Listen to what Nikolas Cruz's public defender, Melisa McNeill, said about him:
“When your brain is not fully developed, you don’t know how to deal with these things. When you have the lack of impulse control that a 19 year old has, that effects the behavior you exhibit."

Got that? All you seventeen, eighteen, nineteen year olds: your brain is not fully developed, you lack impulse control and you don't know how to deal with these things! Next time you get pulled over by a police officer, tell him, "Officer, my brain is not yet fully developed and my lack of impulse control effects the behavior I exhibit." At which point, the officer will pat you on your head and send you home to Mommy...in no universe ever!

I'm thinking maybe we need a class action suit against the military. For years they drafted 18 year olds, with brains not fully developed, enlisted recruits as young as seventeen, with their parent's permission, and put a rifle* in the hands of all those poor lads who lacked impulse control and showed them which end the round came out!

"That’s the child I’m sitting across from...He’s sad. He’s mournful. He’s remorseful. He is fully aware of what is going on, and he’s just a broken human being.”
Not sure if any jury is going to buy this. A 19 year old "child" who is "fully aware of what is going on", even with his 'not yet fully developed brain' and 'lack of impulse control' is somehow not responsible for what millions of similarly functioning young adults have managed not to do for as long as anyone can remember?

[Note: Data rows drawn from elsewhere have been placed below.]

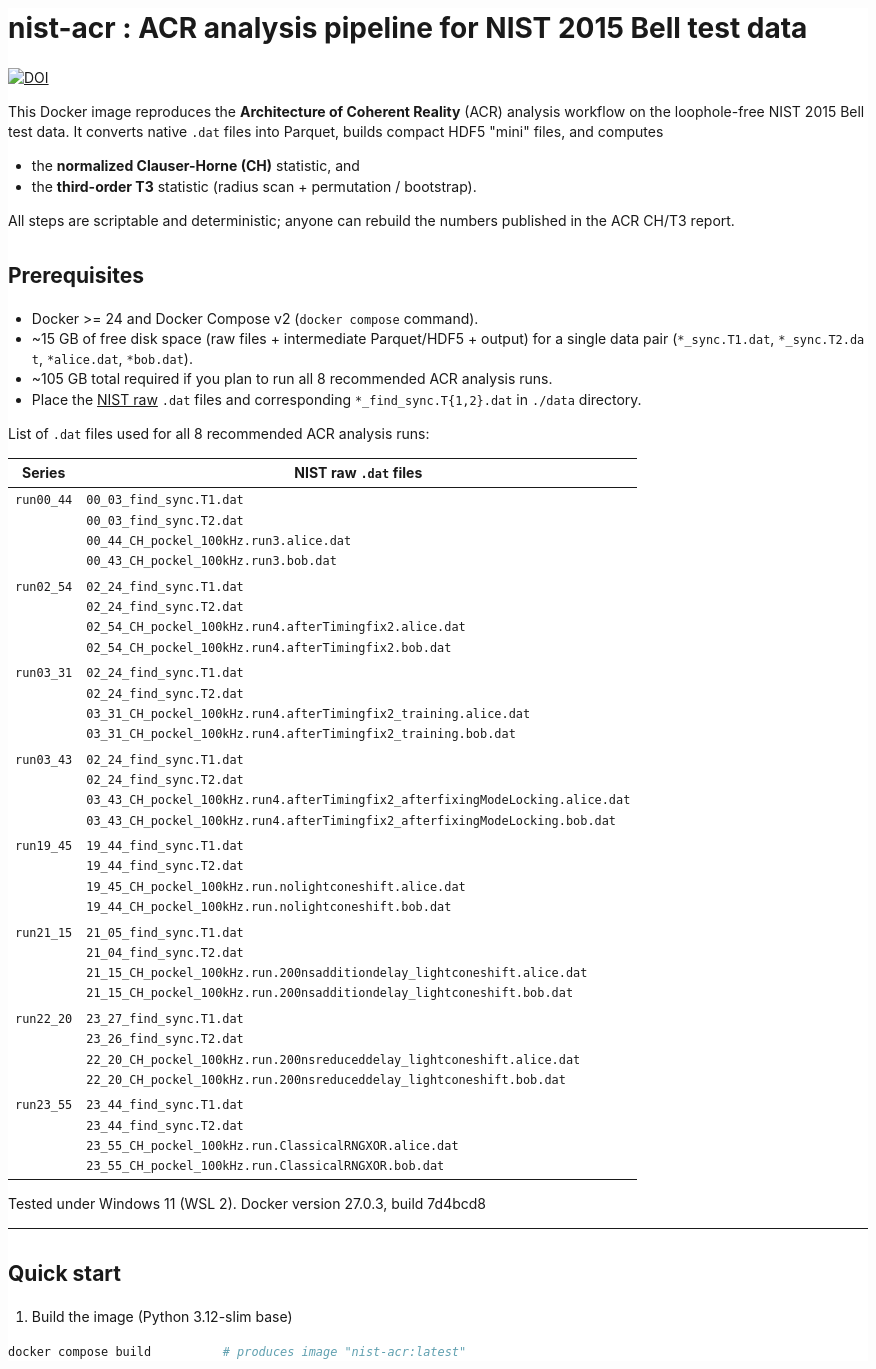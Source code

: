 # nist-acr : ACR analysis pipeline for NIST 2015 Bell test data
[![DOI](https://zenodo.org/badge/DOI/10.5281/zenodo.15654703.svg)](https://doi.org/10.5281/zenodo.15654703)

This Docker image reproduces the **Architecture of Coherent Reality** (ACR) analysis workflow on the loophole-free NIST 2015 Bell test data. It converts native `.dat` files into Parquet, builds compact HDF5 "mini" files, and computes

* the **normalized Clauser-Horne (CH)** statistic, and
* the **third-order T3** statistic (radius scan + permutation / bootstrap).

All steps are scriptable and deterministic; anyone can rebuild the numbers published in the ACR CH/T3 report.

## Prerequisites

* Docker >= 24 and Docker Compose v2 (`docker compose` command).
* ~15 GB of free disk space (raw files + intermediate Parquet/HDF5 + output) for a single data pair (`*_sync.T1.dat`, `*_sync.T2.dat`, `*alice.dat`, `*bob.dat`).
* ~105 GB total required if you plan to run all 8 recommended ACR analysis runs.
* Place the [NIST raw](https://www.nist.gov/pml/applied-physics-division/bell-test-research-software-and-data/repository-bell-test-research-3) `.dat` files and corresponding `*_find_sync.T{1,2}.dat` in `./data` directory.

List of `.dat` files used for all 8 recommended ACR analysis runs:

|**Series**| **NIST raw `.dat` files**|
|----------|---------------|
|`run00_44`|`00_03_find_sync.T1.dat`<br>`00_03_find_sync.T2.dat`<br>`00_44_CH_pockel_100kHz.run3.alice.dat`<br>`00_43_CH_pockel_100kHz.run3.bob.dat`|
|`run02_54`|`02_24_find_sync.T1.dat`<br>`02_24_find_sync.T2.dat`<br>`02_54_CH_pockel_100kHz.run4.afterTimingfix2.alice.dat`<br>`02_54_CH_pockel_100kHz.run4.afterTimingfix2.bob.dat`|
|`run03_31`|`02_24_find_sync.T1.dat`<br>`02_24_find_sync.T2.dat`<br>`03_31_CH_pockel_100kHz.run4.afterTimingfix2_training.alice.dat`<br>`03_31_CH_pockel_100kHz.run4.afterTimingfix2_training.bob.dat`|
|`run03_43`|`02_24_find_sync.T1.dat`<br>`02_24_find_sync.T2.dat`<br>`03_43_CH_pockel_100kHz.run4.afterTimingfix2_afterfixingModeLocking.alice.dat`<br>`03_43_CH_pockel_100kHz.run4.afterTimingfix2_afterfixingModeLocking.bob.dat`|
|`run19_45`|`19_44_find_sync.T1.dat`<br>`19_44_find_sync.T2.dat`<br>`19_45_CH_pockel_100kHz.run.nolightconeshift.alice.dat`<br>`19_44_CH_pockel_100kHz.run.nolightconeshift.bob.dat`|
|`run21_15`|`21_05_find_sync.T1.dat`<br>`21_04_find_sync.T2.dat`<br>`21_15_CH_pockel_100kHz.run.200nsadditiondelay_lightconeshift.alice.dat`<br>`21_15_CH_pockel_100kHz.run.200nsadditiondelay_lightconeshift.bob.dat`|
|`run22_20`|`23_27_find_sync.T1.dat`<br>`23_26_find_sync.T2.dat`<br>`22_20_CH_pockel_100kHz.run.200nsreduceddelay_lightconeshift.alice.dat`<br>`22_20_CH_pockel_100kHz.run.200nsreduceddelay_lightconeshift.bob.dat`|
|`run23_55`|`23_44_find_sync.T1.dat`<br>`23_44_find_sync.T2.dat`<br>`23_55_CH_pockel_100kHz.run.ClassicalRNGXOR.alice.dat`<br>`23_55_CH_pockel_100kHz.run.ClassicalRNGXOR.bob.dat`|

Tested under Windows 11 (WSL 2). Docker version 27.0.3, build 7d4bcd8

---

## Quick start

1. Build the image (Python 3.12-slim base)
```bash
docker compose build          # produces image "nist-acr:latest"
```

If it's a question of not knowing right from wrong, ask yourself why he took his vest off and tried to exit unnoticed with all the other students? To avoid capture. Why would he try to avoid capture unless he knew what he did was wrong?

Before you join the stampede for new guns laws, because "we can't just do nothing", consider the consequences of electing and appointing District Attorneys, Judges, and Attorneys General and electing the politicians who appoint them, who do not enforce the laws they write, that are already on the books, such as "straw purchases".

And maybe before you start calling pro-gunners vile names and wishing for their painful deaths and the death of their children, consider that they probably value much of what you value, and want many of the same things for their children and their communities as you do, but simply disagree with you on the best way to accomplish it.


*Or a fighter jet. What could possibly go wrong?